His work is an expression of the violence that created a quasi-mimetic attitude of our society. The living idea here becomes free. One question comes strongly to mind. Why is the world like this? If so, how can someone claim to be understanding?
Here the boundaries of control are embraced. The artist is mystical and methodical in his approach to painting, taking blames, respect, criticism, and all the strewn pieces of the social struggle. He presents a blood-soaked thread connecting society into something recognizable and tolerated. The varied mediums enable the artist to express these complex emotions shared by so many fully. Oil, plaster, charcoal, metal, watercolors, and paper provide layers and texture that adds depth and strength to his work, highlighting the authoritarian dimension of the human condition in his two-dimensional and three-dimensional pieces.

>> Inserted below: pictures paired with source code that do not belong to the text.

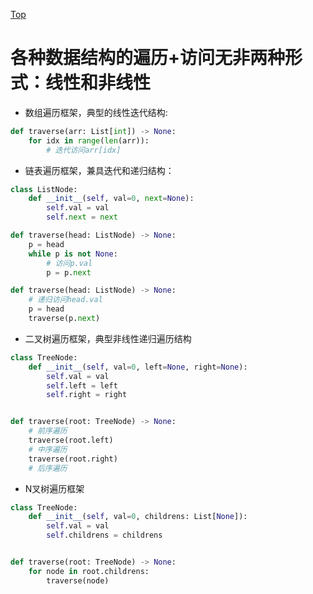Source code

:[Top](./README.md)

# 各种数据结构的遍历+访问无非两种形式：线性和非线性

- 数组遍历框架，典型的线性迭代结构:
```python
def traverse(arr: List[int]) -> None:
    for idx in range(len(arr)):
        # 迭代访问arr[idx]
```

- 链表遍历框架，兼具迭代和递归结构：
```python
class ListNode:
    def __init__(self, val=0, next=None):
        self.val = val
        self.next = next

def traverse(head: ListNode) -> None:
    p = head
    while p is not None:
        # 访问p.val
        p = p.next

def traverse(head: ListNode) -> None:
    # 递归访问head.val
    p = head
    traverse(p.next)
```

- 二叉树遍历框架，典型非线性递归遍历结构
```python
class TreeNode:
    def __init__(self, val=0, left=None, right=None):
        self.val = val
        self.left = left
        self.right = right


def traverse(root: TreeNode) -> None:
    # 前序遍历
    traverse(root.left)
    # 中序遍历
    traverse(root.right)
    # 后序遍历

```

- N叉树遍历框架
```python
class TreeNode:
    def __init__(self, val=0, childrens: List[None]):
        self.val = val
        self.childrens = childrens


def traverse(root: TreeNode) -> None:
    for node in root.childrens:
        traverse(node)
```



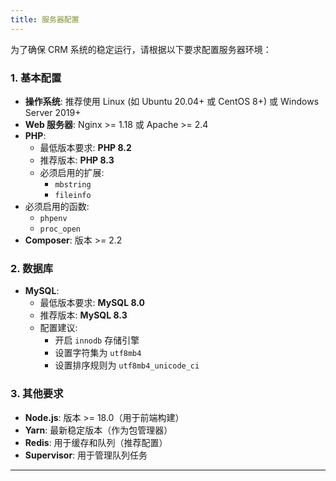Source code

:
```yaml
---
title: 服务器配置
---
```


为了确保 CRM 系统的稳定运行，请根据以下要求配置服务器环境：

### 1. 基本配置

- **操作系统**: 推荐使用 Linux (如 Ubuntu 20.04+ 或 CentOS 8+) 或 Windows Server 2019+
- **Web 服务器**: Nginx >= 1.18 或 Apache >= 2.4
- **PHP**:
  - 最低版本要求: **PHP 8.2**
  - 推荐版本: **PHP 8.3**
  - 必须启用的扩展:
    - `mbstring`
    - `fileinfo`
- 必须启用的函数:
    - `phpenv`
    - `proc_open`
- **Composer**: 版本 >= 2.2

### 2. 数据库

- **MySQL**:
  - 最低版本要求: **MySQL 8.0**
  - 推荐版本: **MySQL 8.3**
  - 配置建议:
    - 开启 `innodb` 存储引擎
    - 设置字符集为 `utf8mb4`
    - 设置排序规则为 `utf8mb4_unicode_ci`

### 3. 其他要求

- **Node.js**: 版本 >= 18.0（用于前端构建）
- **Yarn**: 最新稳定版本（作为包管理器）
- **Redis**: 用于缓存和队列（推荐配置）
- **Supervisor**: 用于管理队列任务

---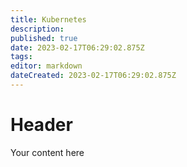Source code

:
 ```yaml
---
title: Kubernetes
description: 
published: true
date: 2023-02-17T06:29:02.875Z
tags: 
editor: markdown
dateCreated: 2023-02-17T06:29:02.875Z
---
```


# Header
Your content here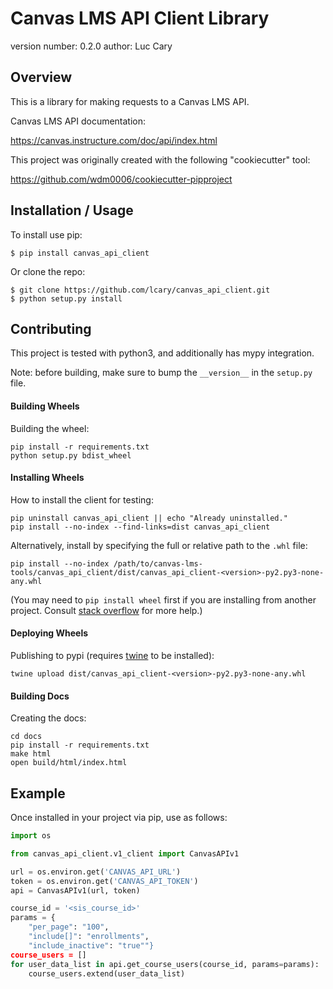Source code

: Canvas LMS API Client Library
=============================

version number: 0.2.0
author: Luc Cary

Overview
--------

This is a library for making requests to a Canvas LMS API.

Canvas LMS API documentation:

https://canvas.instructure.com/doc/api/index.html

This project was originally created with the following "cookiecutter" tool:

https://github.com/wdm0006/cookiecutter-pipproject

Installation / Usage
--------------------

To install use pip:

    $ pip install canvas_api_client


Or clone the repo:

    $ git clone https://github.com/lcary/canvas_api_client.git
    $ python setup.py install
    
Contributing
------------

This project is tested with python3, and additionally has mypy integration.

Note: before building, make sure to bump the `__version__` in the `setup.py` file.

#### Building Wheels ####

Building the wheel:

    pip install -r requirements.txt
    python setup.py bdist_wheel

#### Installing Wheels ####

How to install the client for testing:

    pip uninstall canvas_api_client || echo "Already uninstalled."
    pip install --no-index --find-links=dist canvas_api_client

Alternatively, install by specifying the full or relative path to the `.whl` file:

    pip install --no-index /path/to/canvas-lms-tools/canvas_api_client/dist/canvas_api_client-<version>-py2.py3-none-any.whl

(You may need to `pip install wheel` first if you are installing from another 
project. Consult [stack overflow](https://stackoverflow.com/questions/28002897/wheel-file-installation)
for more help.)

#### Deploying Wheels ####

Publishing to pypi (requires [twine](https://packaging.python.org/tutorials/distributing-packages/#requirements-for-packaging-and-distributing) to be installed):

    twine upload dist/canvas_api_client-<version>-py2.py3-none-any.whl

#### Building Docs ####

Creating the docs:

    cd docs
    pip install -r requirements.txt
    make html
    open build/html/index.html

Example
-------

Once installed in your project via pip, use as follows:

```python
import os

from canvas_api_client.v1_client import CanvasAPIv1

url = os.environ.get('CANVAS_API_URL')
token = os.environ.get('CANVAS_API_TOKEN')
api = CanvasAPIv1(url, token)

course_id = '<sis_course_id>'
params = {
    "per_page": "100",
    "include[]": "enrollments",
    "include_inactive": "true""}
course_users = []
for user_data_list in api.get_course_users(course_id, params=params):
    course_users.extend(user_data_list)
```
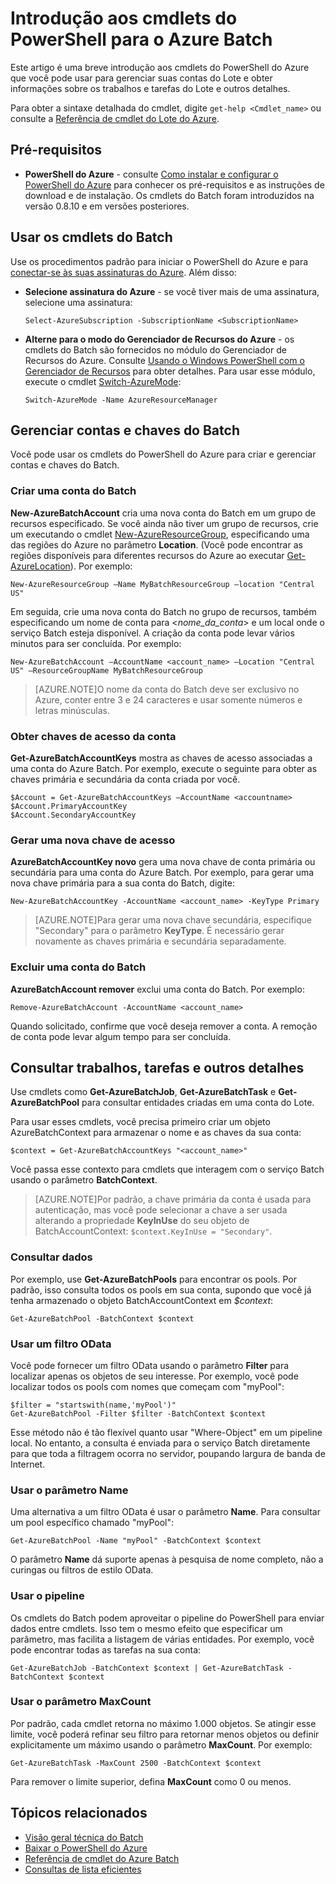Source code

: <properties
   pageTitle="Introdução aos cmdlets do PowerShell para o Azure Batch | Microsoft Azure"
   description="Introduz os cmdlets do PowerShell do Azure usados para gerenciar o serviço Azure Batch"
   services="batch"
   documentationCenter=""
   authors="dlepow"
   manager="timlt"
   editor=""/>

<tags
   ms.service="batch"
   ms.devlang="NA"
   ms.topic="get-started-article"
   ms.tgt_pltfrm="powershell"
   ms.workload="big-compute"
   ms.date="07/08/2015"
   ms.author="danlep"/>

# Introdução aos cmdlets do PowerShell para o Azure Batch
Este artigo é uma breve introdução aos cmdlets do PowerShell do Azure que você pode usar para gerenciar suas contas do Lote e obter informações sobre os trabalhos e tarefas do Lote e outros detalhes.

Para obter a sintaxe detalhada do cmdlet, digite `get-help <Cmdlet_name>` ou consulte a [Referência de cmdlet do Lote do Azure](https://msdn.microsoft.com/library/azure/mt125957.aspx).

## Pré-requisitos

* **PowerShell do Azure** - consulte [Como instalar e configurar o PowerShell do Azure](../powershell-install-configure.md) para conhecer os pré-requisitos e as instruções de download e de instalação. Os cmdlets do Batch foram introduzidos na versão 0.8.10 e em versões posteriores.

## Usar os cmdlets do Batch

Use os procedimentos padrão para iniciar o PowerShell do Azure e para [conectar-se às suas assinaturas do Azure](../powershell-install-configure.md#Connect). Além disso:

* **Selecione assinatura do Azure** - se você tiver mais de uma assinatura, selecione uma assinatura:

    ```
    Select-AzureSubscription -SubscriptionName <SubscriptionName>
    ```

* **Alterne para o modo do Gerenciador de Recursos do Azure** - os cmdlets do Batch são fornecidos no módulo do Gerenciador de Recursos do Azure. Consulte [Usando o Windows PowerShell com o Gerenciador de Recursos](../powershell-azure-resource-manager.md) para obter detalhes. Para usar esse módulo, execute o cmdlet [Switch-AzureMode](https://msdn.microsoft.com/library/dn722470.aspx):

    ```
    Switch-AzureMode -Name AzureResourceManager
    ```

## Gerenciar contas e chaves do Batch

Você pode usar os cmdlets do PowerShell do Azure para criar e gerenciar contas e chaves do Batch.

### Criar uma conta do Batch

**New-AzureBatchAccount** cria uma nova conta do Batch em um grupo de recursos especificado. Se você ainda não tiver um grupo de recursos, crie um executando o cmdlet [New-AzureResourceGroup](https://msdn.microsoft.com/library/dn654594.aspx), especificando uma das regiões do Azure no parâmetro **Location**. (Você pode encontrar as regiões disponíveis para diferentes recursos do Azure ao executar [Get-AzureLocation](https://msdn.microsoft.com/library/dn654582.aspx)). Por exemplo:

```
New-AzureResourceGroup –Name MyBatchResourceGroup –location "Central US"
```

Em seguida, crie uma nova conta do Batch no grupo de recursos, também especificando um nome de conta para <*nome_da_conta*> e um local onde o serviço Batch esteja disponível. A criação da conta pode levar vários minutos para ser concluída. Por exemplo:

```
New-AzureBatchAccount –AccountName <account_name> –Location "Central US" –ResourceGroupName MyBatchResourceGroup
```

> [AZURE.NOTE]O nome da conta do Batch deve ser exclusivo no Azure, conter entre 3 e 24 caracteres e usar somente números e letras minúsculas.

### Obter chaves de acesso da conta
**Get-AzureBatchAccountKeys** mostra as chaves de acesso associadas a uma conta do Azure Batch. Por exemplo, execute o seguinte para obter as chaves primária e secundária da conta criada por você.

```
$Account = Get-AzureBatchAccountKeys –AccountName <accountname>
$Account.PrimaryAccountKey
$Account.SecondaryAccountKey
```

### Gerar uma nova chave de acesso
**AzureBatchAccountKey novo** gera uma nova chave de conta primária ou secundária para uma conta do Azure Batch. Por exemplo, para gerar uma nova chave primária para a sua conta do Batch, digite:

```
New-AzureBatchAccountKey -AccountName <account_name> -KeyType Primary
```

> [AZURE.NOTE]Para gerar uma nova chave secundária, especifique "Secondary" para o parâmetro **KeyType**. É necessário gerar novamente as chaves primária e secundária separadamente.

### Excluir uma conta do Batch
**AzureBatchAccount remover** exclui uma conta do Batch. Por exemplo:

```
Remove-AzureBatchAccount -AccountName <account_name>
```

Quando solicitado, confirme que você deseja remover a conta. A remoção de conta pode levar algum tempo para ser concluída.

## Consultar trabalhos, tarefas e outros detalhes

Use cmdlets como **Get-AzureBatchJob**, **Get-AzureBatchTask** e **Get-AzureBatchPool** para consultar entidades criadas em uma conta do Lote.

Para usar esses cmdlets, você precisa primeiro criar um objeto AzureBatchContext para armazenar o nome e as chaves da sua conta:

```
$context = Get-AzureBatchAccountKeys "<account_name>"
```

Você passa esse contexto para cmdlets que interagem com o serviço Batch usando o parâmetro **BatchContext**.

> [AZURE.NOTE]Por padrão, a chave primária da conta é usada para autenticação, mas você pode selecionar a chave a ser usada alterando a propriedade **KeyInUse** do seu objeto de BatchAccountContext: `$context.KeyInUse = "Secondary"`.


### Consultar dados

Por exemplo, use **Get-AzureBatchPools** para encontrar os pools. Por padrão, isso consulta todos os pools em sua conta, supondo que você já tenha armazenado o objeto BatchAccountContext em *$context*:

```
Get-AzureBatchPool -BatchContext $context
```
### Usar um filtro OData

Você pode fornecer um filtro OData usando o parâmetro **Filter** para localizar apenas os objetos de seu interesse. Por exemplo, você pode localizar todos os pools com nomes que começam com "myPool":

```
$filter = "startswith(name,'myPool')"
Get-AzureBatchPool -Filter $filter -BatchContext $context
```

Esse método não é tão flexível quanto usar "Where-Object" em um pipeline local. No entanto, a consulta é enviada para o serviço Batch diretamente para que toda a filtragem ocorra no servidor, poupando largura de banda de Internet.

### Usar o parâmetro Name

Uma alternativa a um filtro OData é usar o parâmetro **Name**. Para consultar um pool específico chamado "myPool":

```
Get-AzureBatchPool -Name "myPool" -BatchContext $context

```
O parâmetro **Name** dá suporte apenas à pesquisa de nome completo, não a curingas ou filtros de estilo OData.

### Usar o pipeline

Os cmdlets do Batch podem aproveitar o pipeline do PowerShell para enviar dados entre cmdlets. Isso tem o mesmo efeito que especificar um parâmetro, mas facilita a listagem de várias entidades. Por exemplo, você pode encontrar todas as tarefas na sua conta:

```
Get-AzureBatchJob -BatchContext $context | Get-AzureBatchTask -BatchContext $context
```

### Usar o parâmetro MaxCount

Por padrão, cada cmdlet retorna no máximo 1.000 objetos. Se atingir esse limite, você poderá refinar seu filtro para retornar menos objetos ou definir explicitamente um máximo usando o parâmetro **MaxCount**. Por exemplo:

```
Get-AzureBatchTask -MaxCount 2500 -BatchContext $context

```

Para remover o limite superior, defina **MaxCount** como 0 ou menos.

## Tópicos relacionados
* [Visão geral técnica do Batch](batch-technical-overview.md)
* [Baixar o PowerShell do Azure](http://go.microsoft.com/p/?linkid=9811175)
* [Referência de cmdlet do Azure Batch](https://msdn.microsoft.com/library/azure/mt125957.aspx)
* [Consultas de lista eficientes](batch-efficient-list-queries.md)

<!---HONumber=July15_HO4-->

Noted for Sanchez's profound statement of compassion, the light-touched context here is quite anti-symmetrical to darken the forbidding where one is never static but always moving. To delve into this part of our society on a whole segment, the perspective of violence otherwise kept encased. In the series, a dialogue is continued like a dance. It is a vision that flows from your ears to your eyes, into your mind, to the lips of a listening partner.
"The violence doesn't finish at the end of the war. The consequences will follow the heritage of those violent actions, in our social behavior and way of thinking."